TEN STEPS TO MANHOOD (a letter to my son, written in January, 2008—a month after his birth)*

Dear M,

Rudyard Kipling wrote a poem called "If" in which he listed a bunch of things for his son to do, concluding that if he did them all, he'd be a man. 

I love lists. I make lists of things to do, pros-and-cons lists for future decisions, and lists to define this, that, and occasionally the other. 

But as I reflected on that poem—on all the authentically manly things described therein—I wondered if, perhaps, to make such a conditional list is to set the bar too high; to doom one's son to an inevitable sense of failure. Who could, after all, measure up to such a list? If a boy must do all these things to be a real man, does failing in one make him less real... less a man?

I don't think so. To be a man is also to fail, and although it is cliche to write this, it is what you do with these failures that matters. 

So I made my own list, son, not as a standard you'll have to attain to measure up, but rather as a letter of love outlining my hopes, prayers, and dreams for you as I watch over you in the middle of this night, a month from the day of your birth. These are my desires, not my achievements, and more often than not are included not because I feel that I have attained them, but rather because I hope you'll be spared some of the heartache I bear over the ways in which I have not. 

I love you, M.

Not in some Hollywood-bollocksy, string-quartet kind of way, but in the guts and gristle of the everyday. And if time or fate or God or those weasels in the White House should take from me the chance to help you grow to manhood, perhaps this brevified list will guide whomever has that privilege, and inspire you to the greatness into which you are already born. 

So without further ado...


1. You are already amazing: You were born wonderful, with wonderfullness oozing from your pores. You are a fragment of who God is, envisioned in God's infinitely-faceted creative eye and manifested here, now, as an expression of a unique part of God's very Godness. You therefore have boundless intrinsic value, as a man and as a person. Although your life will be enriched by other people, by things, and by experiences, these are not necessary preconditions for you to matter and to be amazing.

2. Other people are just as amazing as you. This is a really tough one to actually live. Not only were you born selfish-by-nature, but you live in a world that tends to glorify selfishness—never acknowledging the paradoxical truth that only by being willing to sacrifice the immediate urges of your Self for the good of others can your true self be actualized. 

You are born to privilege: a white male member of the richest, most powerful nation in the history of the world—the silver spoon in your mouth is practically a shovel. Not only that, but it's looking like you're set to inherit both your father's culturally-approved, symmetrical good looks [ha-ha] and your mother's physical strength, two things that the culture you've been born into values almost as much as money. Face it, boy... you're set. 

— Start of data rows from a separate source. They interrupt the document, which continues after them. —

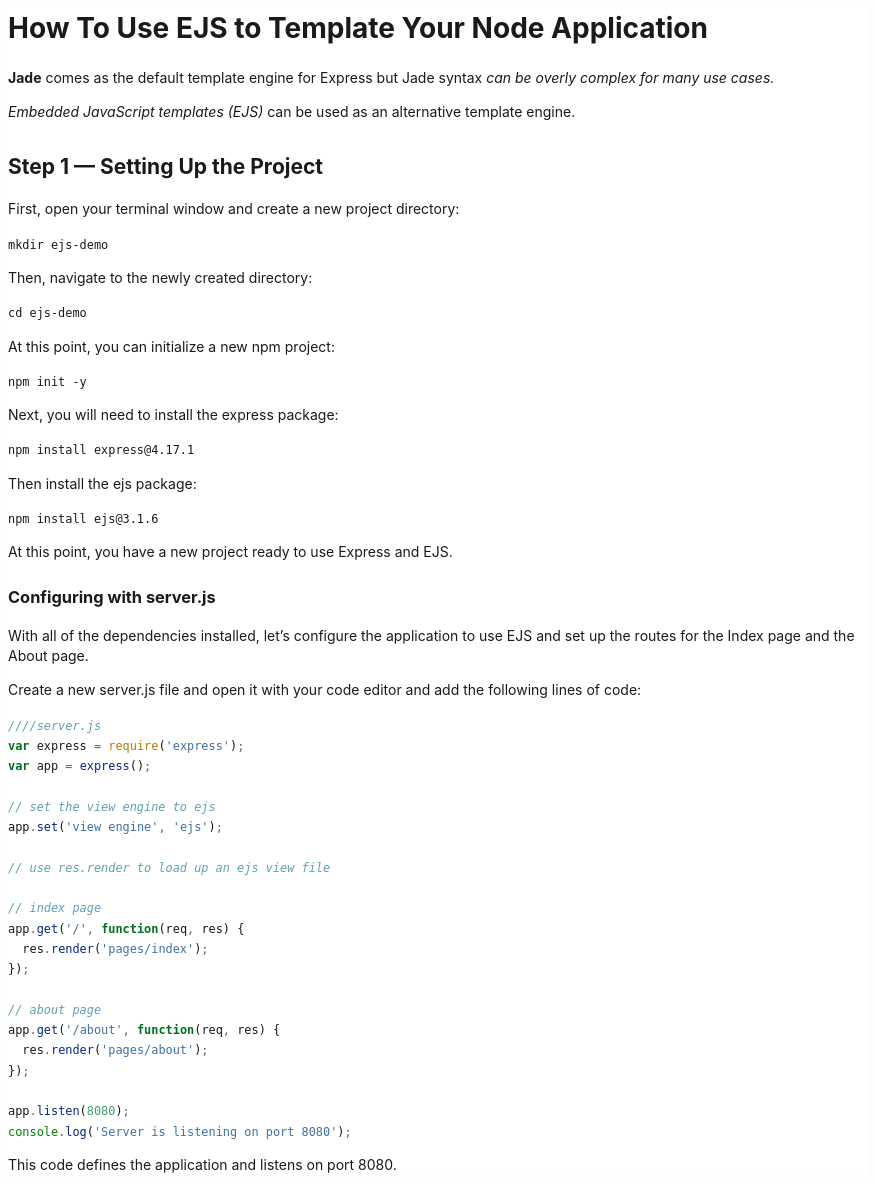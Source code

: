 # How To Use EJS to Template Your Node Application
**Jade** comes as the default template engine for Express but Jade syntax *can be overly complex for many use cases.*

*Embedded JavaScript templates (EJS)* can be used as an alternative template engine.

## Step 1 — Setting Up the Project
First, open your terminal window and create a new project directory:
```shell
mkdir ejs-demo
```
Then, navigate to the newly created directory:
```shell
cd ejs-demo
```
At this point, you can initialize a new npm project:
```shell
npm init -y
```
Next, you will need to install the express package:
```shell
npm install express@4.17.1
```
Then install the ejs package:
```shell
npm install ejs@3.1.6
```
At this point, you have a new project ready to use Express and EJS.

### Configuring with server.js
With all of the dependencies installed, let’s configure the application to use EJS and set up the routes for the Index page and the About page.

Create a new server.js file and open it with your code editor and add the following lines of code:
```javascript
////server.js
var express = require('express');
var app = express();

// set the view engine to ejs
app.set('view engine', 'ejs');

// use res.render to load up an ejs view file

// index page
app.get('/', function(req, res) {
  res.render('pages/index');
});

// about page
app.get('/about', function(req, res) {
  res.render('pages/about');
});

app.listen(8080);
console.log('Server is listening on port 8080');
```
This code defines the application and listens on port 8080.
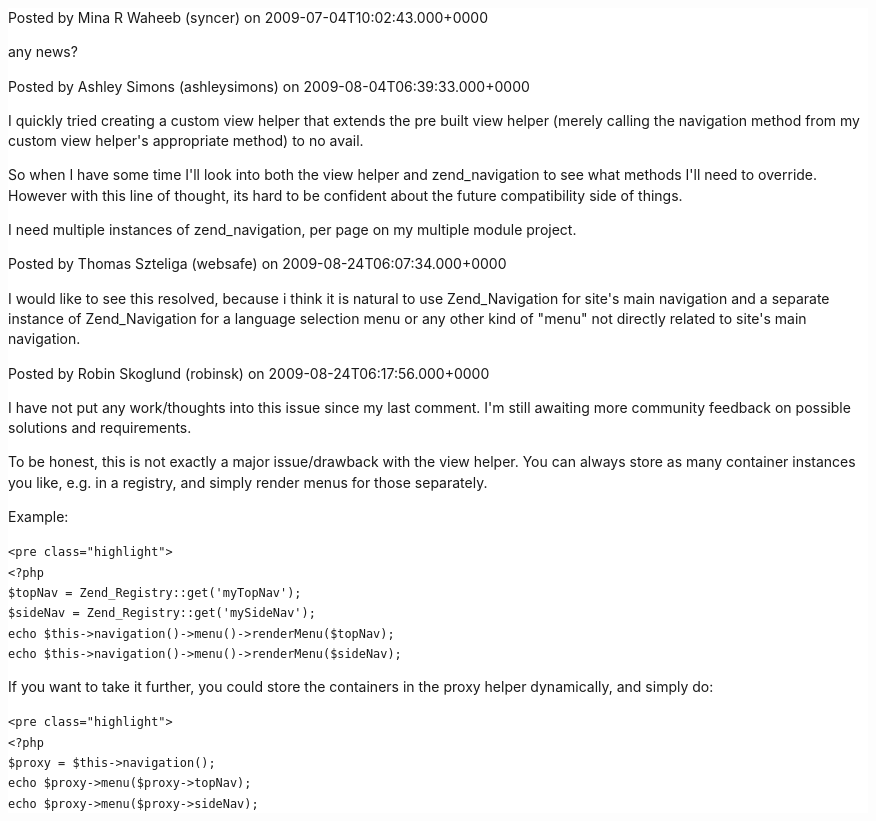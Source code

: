 
 

Posted by Mina R Waheeb (syncer) on 2009-07-04T10:02:43.000+0000

any news?

 

 

Posted by Ashley Simons (ashleysimons) on 2009-08-04T06:39:33.000+0000

I quickly tried creating a custom view helper that extends the pre built view helper (merely calling the navigation method from my custom view helper's appropriate method) to no avail.

So when I have some time I'll look into both the view helper and zend\_navigation to see what methods I'll need to override. However with this line of thought, its hard to be confident about the future compatibility side of things.

I need multiple instances of zend\_navigation, per page on my multiple module project.

 

 

Posted by Thomas Szteliga (websafe) on 2009-08-24T06:07:34.000+0000

I would like to see this resolved, because i think it is natural to use Zend\_Navigation for site's main navigation and a separate instance of Zend\_Navigation for a language selection menu or any other kind of "menu" not directly related to site's main navigation.

 

 

Posted by Robin Skoglund (robinsk) on 2009-08-24T06:17:56.000+0000

I have not put any work/thoughts into this issue since my last comment. I'm still awaiting more community feedback on possible solutions and requirements.

To be honest, this is not exactly a major issue/drawback with the view helper. You can always store as many container instances you like, e.g. in a registry, and simply render menus for those separately.

Example:

 
    <pre class="highlight">
    <?php
    $topNav = Zend_Registry::get('myTopNav');
    $sideNav = Zend_Registry::get('mySideNav');
    echo $this->navigation()->menu()->renderMenu($topNav);
    echo $this->navigation()->menu()->renderMenu($sideNav);


If you want to take it further, you could store the containers in the proxy helper dynamically, and simply do:

 
    <pre class="highlight">
    <?php
    $proxy = $this->navigation();
    echo $proxy->menu($proxy->topNav);
    echo $proxy->menu($proxy->sideNav);

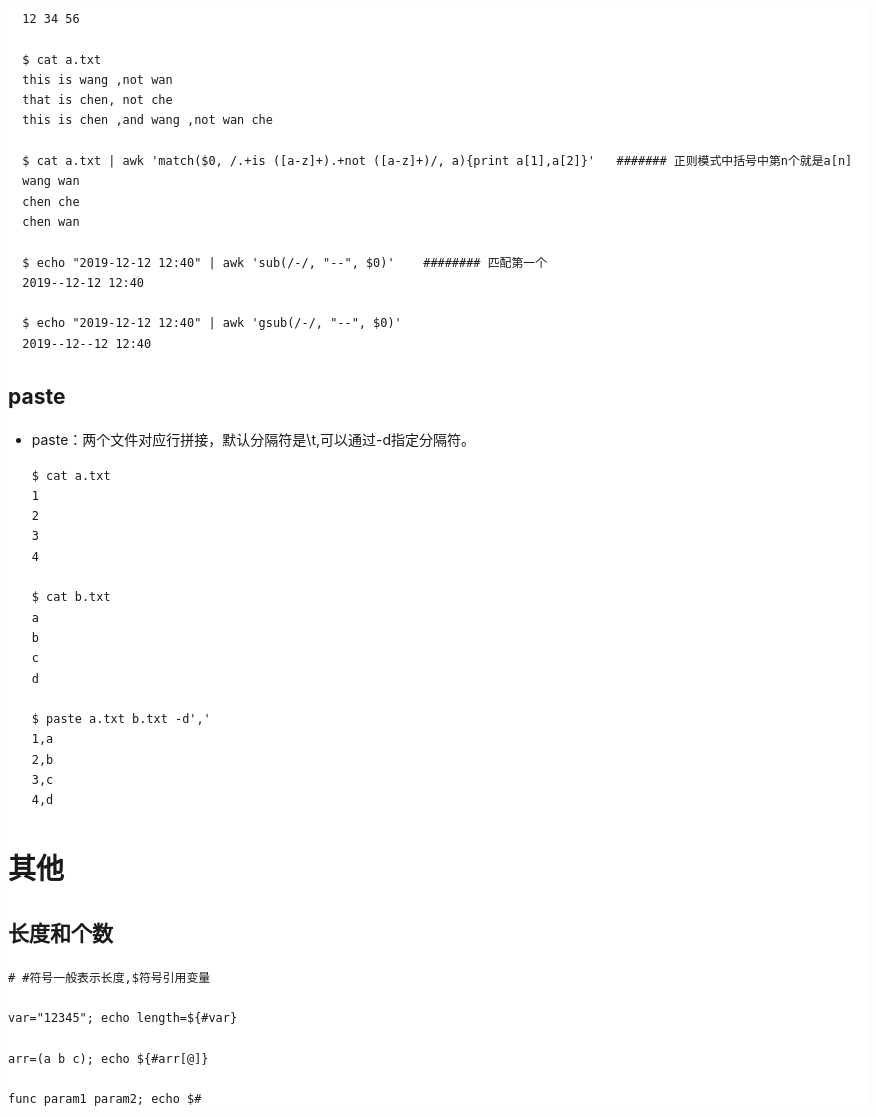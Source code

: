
   ```shell
    12 34 56

    $ cat a.txt
    this is wang ,not wan
    that is chen, not che
    this is chen ,and wang ,not wan che

    $ cat a.txt | awk 'match($0, /.+is ([a-z]+).+not ([a-z]+)/, a){print a[1],a[2]}'   ####### 正则模式中括号中第n个就是a[n]
    wang wan
    chen che
    chen wan

    $ echo "2019-12-12 12:40" | awk 'sub(/-/, "--", $0)'    ######## 匹配第一个
    2019--12-12 12:40

    $ echo "2019-12-12 12:40" | awk 'gsub(/-/, "--", $0)'
    2019--12--12 12:40
  ```

## paste

* paste：两个文件对应行拼接，默认分隔符是\t,可以通过-d指定分隔符。  

  ```shell
  $ cat a.txt
  1
  2
  3
  4

  $ cat b.txt
  a
  b
  c
  d

  $ paste a.txt b.txt -d','
  1,a
  2,b
  3,c
  4,d
  ```

# 其他

## 长度和个数

```shell
# #符号一般表示长度,$符号引用变量

var="12345"; echo length=${#var}  

arr=(a b c); echo ${#arr[@]}  

func param1 param2; echo $#  
```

This is why you must always remember that everyone else is just as amazing and valuable and wonderful as you. It would be silliness, then, to use your advantages of wealth, race, gender, strength, looks, and nationality to dominate other people.

Take women, for instance. Or rather, don't take them—cherish them and ask them nicely, and then accept it when they say "no." Yes, yes, I know... they are hot, sexy tamales. But in that aspect and in that regard you only get one of them (at least, at a time), and ideally only after you've committed to love them with the serving, self-sacrificial love that is the mark of true greatness.

Your giftedness means that your decisions will have a greater impact on the world. This is not an excuse for destructive behavior, it is an opportunity for constructive action. A chance to create, to build, and to love. You are a steward of this power, not a consumer of it. It is not a toy. 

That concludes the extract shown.